MATERIAL SUPPLIED START

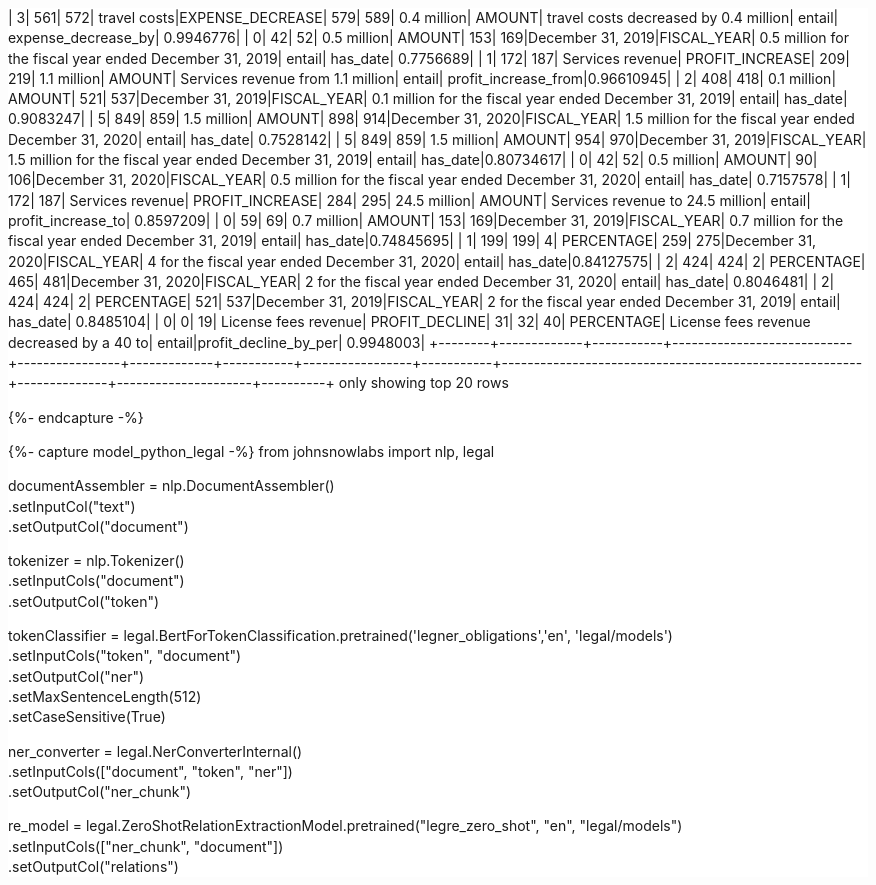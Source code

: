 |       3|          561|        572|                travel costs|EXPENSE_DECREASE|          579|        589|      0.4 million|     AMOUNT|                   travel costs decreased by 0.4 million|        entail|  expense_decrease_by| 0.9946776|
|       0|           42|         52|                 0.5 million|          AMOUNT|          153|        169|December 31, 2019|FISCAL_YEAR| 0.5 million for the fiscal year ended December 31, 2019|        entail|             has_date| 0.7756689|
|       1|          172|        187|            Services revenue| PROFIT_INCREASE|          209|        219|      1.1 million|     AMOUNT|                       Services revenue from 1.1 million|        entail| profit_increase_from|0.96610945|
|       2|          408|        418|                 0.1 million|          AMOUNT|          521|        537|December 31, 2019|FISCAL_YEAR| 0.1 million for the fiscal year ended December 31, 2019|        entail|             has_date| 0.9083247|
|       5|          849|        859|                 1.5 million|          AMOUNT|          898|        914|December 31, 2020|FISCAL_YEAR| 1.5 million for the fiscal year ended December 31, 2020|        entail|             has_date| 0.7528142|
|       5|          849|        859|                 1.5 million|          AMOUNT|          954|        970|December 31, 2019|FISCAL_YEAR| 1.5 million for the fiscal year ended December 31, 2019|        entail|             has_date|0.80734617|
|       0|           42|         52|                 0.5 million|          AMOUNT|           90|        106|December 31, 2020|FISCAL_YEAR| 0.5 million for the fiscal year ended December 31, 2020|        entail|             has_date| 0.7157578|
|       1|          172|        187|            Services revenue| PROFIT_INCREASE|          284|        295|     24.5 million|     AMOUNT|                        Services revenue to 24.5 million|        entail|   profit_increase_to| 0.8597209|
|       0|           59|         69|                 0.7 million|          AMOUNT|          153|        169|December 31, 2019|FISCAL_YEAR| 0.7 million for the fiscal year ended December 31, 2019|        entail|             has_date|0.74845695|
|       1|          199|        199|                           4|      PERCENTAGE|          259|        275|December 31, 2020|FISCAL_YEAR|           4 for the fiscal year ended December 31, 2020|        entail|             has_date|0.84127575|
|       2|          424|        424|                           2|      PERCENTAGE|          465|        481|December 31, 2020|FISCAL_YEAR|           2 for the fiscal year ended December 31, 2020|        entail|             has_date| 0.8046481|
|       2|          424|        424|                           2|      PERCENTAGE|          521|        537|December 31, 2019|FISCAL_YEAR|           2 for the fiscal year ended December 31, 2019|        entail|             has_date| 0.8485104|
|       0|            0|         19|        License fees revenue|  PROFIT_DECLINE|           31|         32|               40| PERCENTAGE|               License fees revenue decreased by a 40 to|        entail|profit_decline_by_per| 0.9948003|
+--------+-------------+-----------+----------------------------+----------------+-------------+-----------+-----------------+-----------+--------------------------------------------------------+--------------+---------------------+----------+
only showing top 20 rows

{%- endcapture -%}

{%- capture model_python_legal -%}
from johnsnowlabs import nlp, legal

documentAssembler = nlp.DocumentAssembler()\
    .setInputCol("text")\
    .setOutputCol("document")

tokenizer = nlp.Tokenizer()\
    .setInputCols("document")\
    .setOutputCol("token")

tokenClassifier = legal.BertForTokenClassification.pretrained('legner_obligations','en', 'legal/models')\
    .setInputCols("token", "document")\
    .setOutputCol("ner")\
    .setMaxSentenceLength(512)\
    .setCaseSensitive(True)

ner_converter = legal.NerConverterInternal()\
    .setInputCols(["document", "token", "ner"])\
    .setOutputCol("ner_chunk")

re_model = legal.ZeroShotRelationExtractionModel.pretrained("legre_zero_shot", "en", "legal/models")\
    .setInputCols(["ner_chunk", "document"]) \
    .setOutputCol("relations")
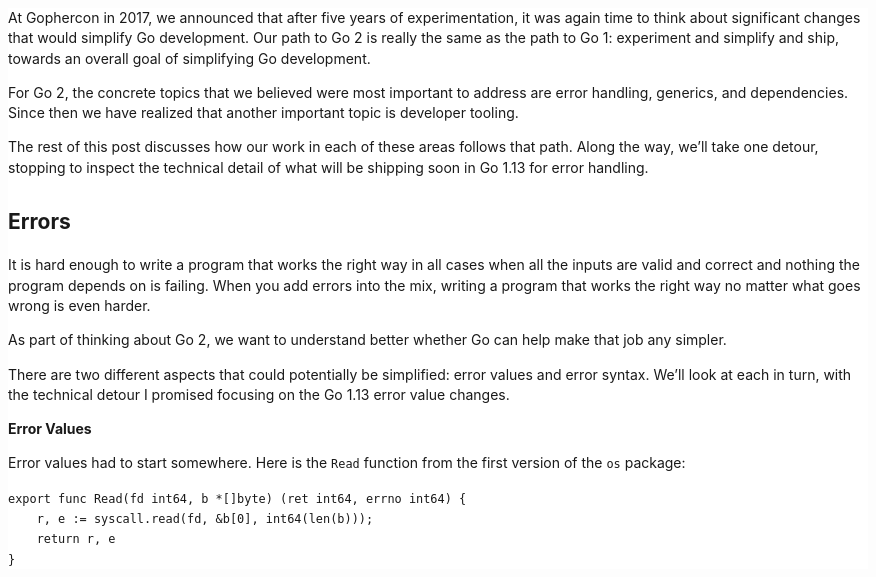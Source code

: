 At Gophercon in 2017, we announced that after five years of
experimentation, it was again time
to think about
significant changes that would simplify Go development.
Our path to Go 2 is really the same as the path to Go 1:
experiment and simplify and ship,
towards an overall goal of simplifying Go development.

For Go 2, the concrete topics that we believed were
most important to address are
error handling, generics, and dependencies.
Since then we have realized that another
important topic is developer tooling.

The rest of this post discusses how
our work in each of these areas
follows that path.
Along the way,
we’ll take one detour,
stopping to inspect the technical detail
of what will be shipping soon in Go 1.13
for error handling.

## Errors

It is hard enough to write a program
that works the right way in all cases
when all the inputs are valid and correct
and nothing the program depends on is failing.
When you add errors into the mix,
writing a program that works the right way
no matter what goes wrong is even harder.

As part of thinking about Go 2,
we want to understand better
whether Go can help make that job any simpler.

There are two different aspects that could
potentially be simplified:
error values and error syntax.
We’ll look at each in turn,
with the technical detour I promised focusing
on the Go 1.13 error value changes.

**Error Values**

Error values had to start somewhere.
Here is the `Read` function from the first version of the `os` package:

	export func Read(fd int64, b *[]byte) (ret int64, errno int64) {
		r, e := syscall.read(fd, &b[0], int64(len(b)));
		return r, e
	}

MATERIAL SUPPLIED END

§ TASK TO CARRY OUT
Using the data above, repeat exactly the lines that begin at the line with "For Go 2, the" and end at the line with "for error handling.", both ends included.

§ THE COMPLETED TASK
For Go 2, the concrete topics that we believed were
most important to address are
error handling, generics, and dependencies.
Since then we have realized that another
important topic is developer tooling.

The rest of this post discusses how
our work in each of these areas
follows that path.
Along the way,
we’ll take one detour,
stopping to inspect the technical detail
of what will be shipping soon in Go 1.13
for error handling.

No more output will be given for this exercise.